[Work to complete]: From the line that includes "number and exit" to the last line of the data, quote each line precisely; both boundary lines belong in the answer.

[Rendered images with source text]
+ + + + + + +

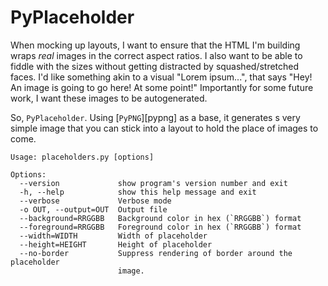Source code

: PyPlaceholder
=============

When mocking up layouts, I want to ensure that the HTML I'm building wraps
_real_ images in the correct aspect ratios.  I also want to be able to fiddle
with the sizes without getting distracted by squashed/stretched faces.  I'd
like something akin to a visual "Lorem ipsum...", that says "Hey!  An image
is going to go here!  At some point!"  Importantly for some future work, I
want these images to be autogenerated.

So, `PyPlaceholder`.  Using [`PyPNG`][pypng] as a base, it generates s very
simple image that you can stick into a layout to hold the place of images 
to come.

    Usage: placeholders.py [options]

    Options:
      --version             show program's version number and exit
      -h, --help            show this help message and exit
      --verbose             Verbose mode
      -o OUT, --output=OUT  Output file
      --background=RRGGBB   Background color in hex (`RRGGBB`) format
      --foreground=RRGGBB   Foreground color in hex (`RRGGBB`) format
      --width=WIDTH         Width of placeholder
      --height=HEIGHT       Height of placeholder
      --no-border           Suppress rendering of border around the placeholder
                            image.

[pngpy]: http://pypng.googlecode.com/svn/trunk/code/png.py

+ + + + + + +

[Exercise output]:
      --version             show program's version number and exit
      -h, --help            show this help message and exit
      --verbose             Verbose mode
      -o OUT, --output=OUT  Output file
      --background=RRGGBB   Background color in hex (`RRGGBB`) format
      --foreground=RRGGBB   Foreground color in hex (`RRGGBB`) format
      --width=WIDTH         Width of placeholder
      --height=HEIGHT       Height of placeholder
      --no-border           Suppress rendering of border around the placeholder
                            image.

[pngpy]: http://pypng.googlecode.com/svn/trunk/code/png.py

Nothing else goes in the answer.